Но 2 октября, отказавшись от возвращения в Москву, Беседовский сбежал из полпредства[281], и Довгалевский, повторяя 17 октября, что пока еще не знает окончательно, придется ли иметь дело только с Моро-Джиаффери и «второстепенными» защитниками, вроде Стросса и Дегана, или также с Кампинчи, предложил Москве исходить из вероятности противостояния с несравненно более сильной «коалицией», чем «дуумвират» Грубера и Гарсона.

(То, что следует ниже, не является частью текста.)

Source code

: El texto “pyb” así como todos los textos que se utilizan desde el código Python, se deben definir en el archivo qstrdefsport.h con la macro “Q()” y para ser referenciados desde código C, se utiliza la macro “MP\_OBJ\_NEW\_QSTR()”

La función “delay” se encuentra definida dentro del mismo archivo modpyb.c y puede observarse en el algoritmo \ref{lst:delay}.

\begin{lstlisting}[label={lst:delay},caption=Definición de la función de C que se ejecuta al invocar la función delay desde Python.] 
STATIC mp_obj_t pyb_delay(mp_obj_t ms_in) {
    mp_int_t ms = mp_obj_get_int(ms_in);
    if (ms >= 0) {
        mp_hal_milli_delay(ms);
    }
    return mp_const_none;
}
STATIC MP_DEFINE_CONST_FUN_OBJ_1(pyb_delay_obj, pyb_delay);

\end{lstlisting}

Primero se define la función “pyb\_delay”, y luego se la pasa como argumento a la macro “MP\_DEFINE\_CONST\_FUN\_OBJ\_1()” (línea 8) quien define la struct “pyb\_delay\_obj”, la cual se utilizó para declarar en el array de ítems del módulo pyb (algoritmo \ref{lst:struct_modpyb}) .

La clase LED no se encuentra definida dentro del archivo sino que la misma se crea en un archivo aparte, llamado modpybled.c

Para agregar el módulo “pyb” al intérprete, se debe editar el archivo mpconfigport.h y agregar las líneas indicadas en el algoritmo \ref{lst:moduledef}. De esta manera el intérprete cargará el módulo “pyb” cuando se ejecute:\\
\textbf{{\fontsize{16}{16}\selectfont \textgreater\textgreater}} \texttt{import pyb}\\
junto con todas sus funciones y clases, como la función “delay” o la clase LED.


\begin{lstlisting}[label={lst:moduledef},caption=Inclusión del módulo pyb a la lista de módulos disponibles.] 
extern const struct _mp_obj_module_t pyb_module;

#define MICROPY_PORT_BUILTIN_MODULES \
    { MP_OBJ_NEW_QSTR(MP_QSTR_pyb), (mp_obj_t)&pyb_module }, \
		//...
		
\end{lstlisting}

Указывая, что в суде присяжных на Грубера «можно рассчитывать, скорее, как на суфлера и ученого секретаря при Гарсоне, чем как на самостоятельную боевую единицу», Довгалевский пояснял:
Не подлежит никакому сомнению, что защита придаст процессу политический характер, причем в условиях, существующих во французском суде присяжных, никто ей не может в этом помешать. Защита может не только говорить на политические темы, но и выставлять свидетелей для характеристики режима в СССР или работы советских учреждений за границей или взаимоотношений между СССР и Коминтерном. Вся пресса при такой постановке процесса будет против нас (не из симпатии к мошенникам, а из антипатии к нам).